#### YOUR OBJECTIVE
Which lines below hold the word "status"? Report each one.

[Data entries]
-.-.-
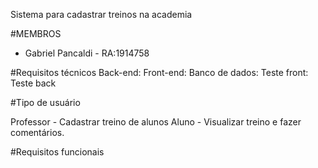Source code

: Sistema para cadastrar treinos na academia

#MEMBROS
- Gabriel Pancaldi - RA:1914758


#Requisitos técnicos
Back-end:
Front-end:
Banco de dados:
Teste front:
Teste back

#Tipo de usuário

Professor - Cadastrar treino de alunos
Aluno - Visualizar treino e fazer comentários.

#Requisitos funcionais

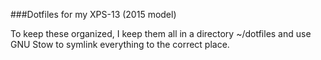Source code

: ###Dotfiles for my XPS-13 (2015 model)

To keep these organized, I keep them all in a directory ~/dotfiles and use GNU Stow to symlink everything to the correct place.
-.-.-
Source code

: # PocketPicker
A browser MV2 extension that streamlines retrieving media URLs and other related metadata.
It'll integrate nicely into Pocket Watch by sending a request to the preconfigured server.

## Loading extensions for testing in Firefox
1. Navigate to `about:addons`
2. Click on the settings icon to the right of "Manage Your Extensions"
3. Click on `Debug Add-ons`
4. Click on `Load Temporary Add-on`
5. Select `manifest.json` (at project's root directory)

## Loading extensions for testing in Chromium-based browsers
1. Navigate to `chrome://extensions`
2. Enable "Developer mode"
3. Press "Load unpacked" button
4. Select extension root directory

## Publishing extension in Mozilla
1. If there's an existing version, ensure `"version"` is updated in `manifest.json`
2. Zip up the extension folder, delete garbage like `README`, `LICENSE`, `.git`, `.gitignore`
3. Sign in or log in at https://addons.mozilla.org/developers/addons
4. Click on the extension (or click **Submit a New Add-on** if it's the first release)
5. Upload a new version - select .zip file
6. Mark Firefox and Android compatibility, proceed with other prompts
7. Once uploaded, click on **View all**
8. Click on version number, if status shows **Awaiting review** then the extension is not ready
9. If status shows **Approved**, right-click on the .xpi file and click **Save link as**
-.-.-
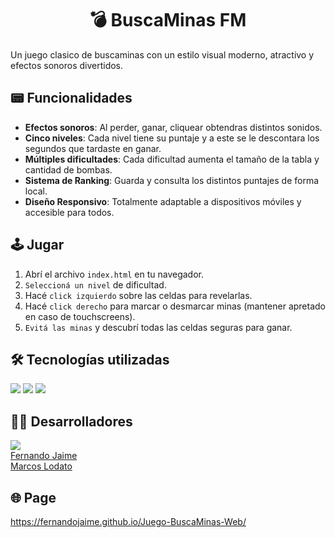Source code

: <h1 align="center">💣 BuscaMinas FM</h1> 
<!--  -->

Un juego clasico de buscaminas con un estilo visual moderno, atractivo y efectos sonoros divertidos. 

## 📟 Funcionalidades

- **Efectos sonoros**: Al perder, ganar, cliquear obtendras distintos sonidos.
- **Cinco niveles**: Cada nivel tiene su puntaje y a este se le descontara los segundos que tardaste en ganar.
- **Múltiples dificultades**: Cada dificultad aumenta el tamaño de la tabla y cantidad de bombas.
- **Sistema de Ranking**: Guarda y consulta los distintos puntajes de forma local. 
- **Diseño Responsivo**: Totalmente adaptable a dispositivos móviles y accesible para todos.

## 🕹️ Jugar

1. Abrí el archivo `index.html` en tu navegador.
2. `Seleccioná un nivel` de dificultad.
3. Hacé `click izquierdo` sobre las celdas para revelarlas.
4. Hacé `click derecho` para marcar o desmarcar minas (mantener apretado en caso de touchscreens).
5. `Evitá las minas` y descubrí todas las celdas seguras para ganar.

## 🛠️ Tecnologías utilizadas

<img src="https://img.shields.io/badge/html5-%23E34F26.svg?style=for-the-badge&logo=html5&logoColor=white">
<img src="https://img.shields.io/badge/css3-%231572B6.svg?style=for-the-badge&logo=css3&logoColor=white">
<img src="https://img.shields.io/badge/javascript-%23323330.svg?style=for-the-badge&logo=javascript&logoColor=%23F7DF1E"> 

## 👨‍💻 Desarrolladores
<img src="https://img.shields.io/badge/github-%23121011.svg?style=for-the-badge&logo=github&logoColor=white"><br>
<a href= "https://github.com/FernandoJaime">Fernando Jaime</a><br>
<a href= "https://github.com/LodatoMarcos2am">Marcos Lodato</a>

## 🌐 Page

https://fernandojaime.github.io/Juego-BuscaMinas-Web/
-.-.-
#### RESPONSE FOR THIS EXERCISE
8. Click on version number, if status shows **Awaiting review** then the extension is not ready
9. If status shows **Approved**, right-click on the .xpi file and click **Save link as**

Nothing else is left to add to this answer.